- Directed by: Edward Bernds
- Written by: Edward Bernds
- Produced by: Hugh McCollum
- Starring: Richard Lane Gus Schilling Christine McIntyre Lynne Lyons Philip Van Zandt Kenneth McDonald Dick Wessel Vernon Dent Emil Sitka Dudley Dickerson
- Edited by: Paul Borofsky
- Distributed by: Columbia Pictures
- Release date: September 12, 1946 (U.S.);
- Running time: 17' 17"
- Country: United States
- Language: English

= Pardon My Terror =

1946 American short film by Edward Bernds

Pardon My Terror is a 1946 short film starring Richard Lane and Gus Schilling. The supporting cast also includes Christine McIntyre, Lynne Lyons, Philip Van Zandt, Kenneth McDonald, Dick Wessel, Vernon Dent, Emil Sitka and Dudley Dickerson.

==Plot==
Private detectives Dick and Gus are asked to investigate the disappearance and possible murder of her wealthy grandfather Jonas Morton. The duo encounter houseguest Mr. Grooch and his two assistants, who are behind the goings-on, and plotting to steal the Morton fortune. Creepy butler Jarvis also seems to have an ulterior motive. Dick and Gus' presence is not appreciated, and they find themselves the targets of poison, gunfire, and an electrifying death trap.

==Production==
Pardon My Terror was originally meant to star The Three Stooges. Director Edward Bernds had completed the script in 1946 and was ready to shoot the film after the Stooges' Half-Wits Holiday, Curly Howard's last starring film with the Stooges. Howard's untimely stroke rendered him unable to continue with the act, so Bernds jettisoned his original script and hastily rewrote it for Schilling & Lane. Schilling's part was written as a combined Curly/Larry Fine role, while Lane's was as Moe Howard.
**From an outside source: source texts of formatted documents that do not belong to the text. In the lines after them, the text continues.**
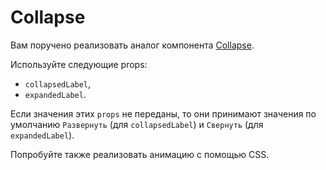 Collapse
===

Вам поручено реализовать аналог компонента [Collapse](https://getbootstrap.com/docs/5.0/components/collapse/#example).

Используйте следующие props:
* `collapsedLabel`,
* `expandedLabel`.

Если значения этих `props` не переданы, то они принимают значения по умолчанию `Развернуть` (для `collapsedLabel`) и `Свернуть` (для `expandedLabel`).

Попробуйте также реализовать анимацию с помощью CSS.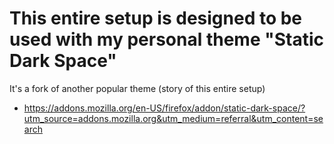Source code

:# This entire setup is designed to be used with my personal theme "Static Dark Space"
It's a fork of another popular theme (story of this entire setup)
* https://addons.mozilla.org/en-US/firefox/addon/static-dark-space/?utm_source=addons.mozilla.org&utm_medium=referral&utm_content=search
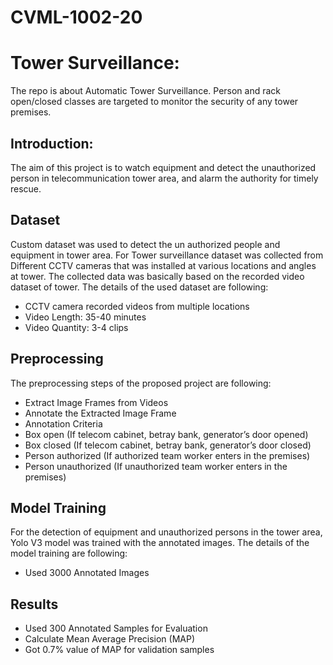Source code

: # CVML-1002-20

# Tower Surveillance:

The repo is about Automatic Tower Surveillance. Person and rack open/closed classes are targeted to monitor the security of any tower premises. 

## Introduction:

The aim of this project is to watch equipment and detect the unauthorized person in telecommunication tower area, and alarm the authority for timely rescue.

## Dataset

Custom dataset was used to detect the un authorized people and equipment in tower area. For Tower surveillance dataset was collected from Different CCTV cameras that was installed at various locations and angles at tower. The collected data was basically based on the recorded video dataset of tower. The details of the used dataset are following:
-	CCTV camera recorded videos from multiple locations
-	Video Length: 35-40 minutes
-	Video Quantity: 3-4 clips

## Preprocessing

The preprocessing steps of the proposed project are following:
-	Extract Image Frames from Videos
-	Annotate the Extracted Image Frame
-	Annotation Criteria
-	Box open (If telecom cabinet, betray bank, generator’s door opened)
-	Box closed (If telecom cabinet, betray bank, generator’s door closed)
-	Person authorized (If authorized team worker enters in the premises)
-	Person unauthorized (If unauthorized team worker enters in the premises)

## Model Training 

For the detection of equipment and unauthorized persons in the tower area, Yolo V3 model was trained with the annotated images. The details of the model training are following:
-	Used 3000 Annotated Images

## Results

-	Used 300 Annotated Samples for Evaluation
-	Calculate Mean Average Precision (MAP)
-	Got 0.7% value of MAP for validation samples

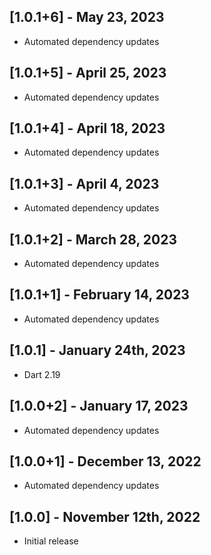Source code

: ## [1.0.1+6] - May 23, 2023

* Automated dependency updates


## [1.0.1+5] - April 25, 2023

* Automated dependency updates


## [1.0.1+4] - April 18, 2023

* Automated dependency updates


## [1.0.1+3] - April 4, 2023

* Automated dependency updates


## [1.0.1+2] - March 28, 2023

* Automated dependency updates


## [1.0.1+1] - February 14, 2023

* Automated dependency updates


## [1.0.1] - January 24th, 2023

* Dart 2.19


## [1.0.0+2] - January 17, 2023

* Automated dependency updates


## [1.0.0+1] - December 13, 2022

* Automated dependency updates


## [1.0.0] - November 12th, 2022

* Initial release








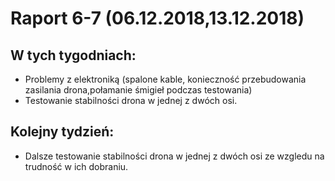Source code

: # Raport 6-7 (06.12.2018,13.12.2018)

## W tych tygodniach:
* Problemy z elektroniką (spalone kable, konieczność przebudowania zasilania drona,połamanie śmigieł podczas testowania)
* Testowanie stabilności drona w jednej z dwóch osi.

## Kolejny tydzień:
* Dalsze testowanie stabilności drona w jednej z dwóch osi ze wzgledu na trudność w ich dobraniu.

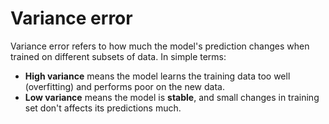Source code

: # Variance error
Variance error refers to how much the model's prediction changes when trained on different subsets of data.
In simple terms:
- **High variance** means the model learns the training data too well (overfitting) and performs poor on the new data.
- **Low variance** means the model is **stable**, and small changes in training set don't affects its predictions much.

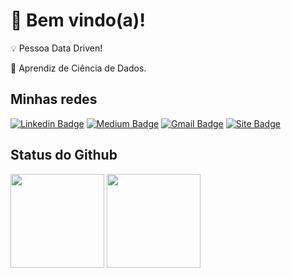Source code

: 
# 👋 Bem vindo(a)!

💡 Pessoa Data Driven!

💼 Aprendiz de Ciência de Dados.

## Minhas redes

[![Linkedin Badge](https://img.shields.io/badge/-Cecília_Silva_de_Souza-d19e96?style=flat&logo=Linkedin&logoColor=white&link=https://www.linkedin.com/in/cecília)](https://www.linkedin.com/in/cecília)
[![Medium Badge](https://img.shields.io/badge/-ceciliasilvads-d19e96?style=flat&logo=Medium&logoColor=white&link=https://ceciliasilvads.medium.com/)](https://ceciliasilvads.medium.com/)
[![Gmail Badge](https://img.shields.io/badge/-souza.cecilia@acad.ifma.edu.br-d19e96?style=flat&logo=Gmail&logoColor=white&link=mailto:souza.cecilia@acad.ifma.edu.br)](mailto:souza.cecilia@acad.ifma.edu.br)
[![Site Badge](https://img.shields.io/badge/-Meu_Site-d19e96?style=flat&logo=iCloud&logoColor=white&link=https://cecilia-silva.vercel.app/)](https://cecilia-silva.vercel.app/)

## Status do Github
<div align = "left"">
  <img height="150em" src = "https://github-readme-stats.vercel.app/api?username=ceciliasilvads&show_icons=true&theme=dark">
  <img height="150em" src = "https://github-readme-stats.vercel.app/api/top-langs/?username=ceciliasilvads&show_icons=true&layout=compact&langs_count=7&theme=dark"/>
</div>
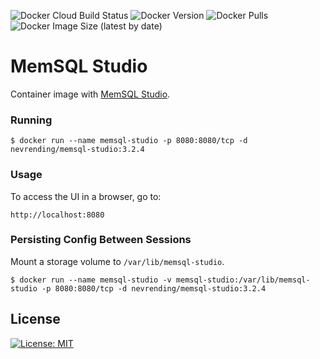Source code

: ![Docker Cloud Build Status](https://img.shields.io/docker/cloud/build/nevrending/memsql-studio?style=flat-square)
![Docker Version](https://img.shields.io/docker/v/nevrending/memsql-studio?style=flat-square&sort=semver)
![Docker Pulls](https://img.shields.io/docker/pulls/nevrending/memsql-studio?style=flat-square)
![Docker Image Size (latest by date)](https://img.shields.io/docker/image-size/nevrending/memsql-studio?style=flat-square&sort=date)

# MemSQL Studio

Container image with [MemSQL Studio](https://docs.singlestore.com/v7.3/tools/memsql-studio/memsql-studio-overview/).

### Running

    $ docker run --name memsql-studio -p 8080:8080/tcp -d nevrending/memsql-studio:3.2.4

### Usage

To access the UI in a browser, go to:

    http://localhost:8080

### Persisting Config Between Sessions

Mount a storage volume to `/var/lib/memsql-studio`.

    $ docker run --name memsql-studio -v memsql-studio:/var/lib/memsql-studio -p 8080:8080/tcp -d nevrending/memsql-studio:3.2.4

## License

[![License: MIT](https://img.shields.io/badge/License-MIT-yellow?style=flat-square)](https://github.com/nevrending/memsql-studio/blob/master/LICENSE)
Bernds later admitted that the rewritten script was not a good fit for Schilling & Lane and he was determined to have the Stooges film their version of Pardon My Terror. As such, he reverted to his original script, adhered Curly's previous lines for Shemp Howard (who had replaced his brother in 1946), and retitled the film Who Done It?. Who Done It? would become one of the finest comedies the team ever produced. Stooge expert Jon Solomon, author of The Complete Three Stooges: The Official Filmography and Three Stooges Companion commented that "this well-balanced mixture of physical abuse, verbal banter, and emotional surprise is particularly vibrant even for a Stooge film."

Coincidentally, Columbia Pictures actors Emil Sitka, Dudley Dickerson and Christine McIntyre appeared in both films.

Pardon My Terror is a remake of the Walter Catlett film You're Next. It was remade with Harry Langdon as To Heir as Human.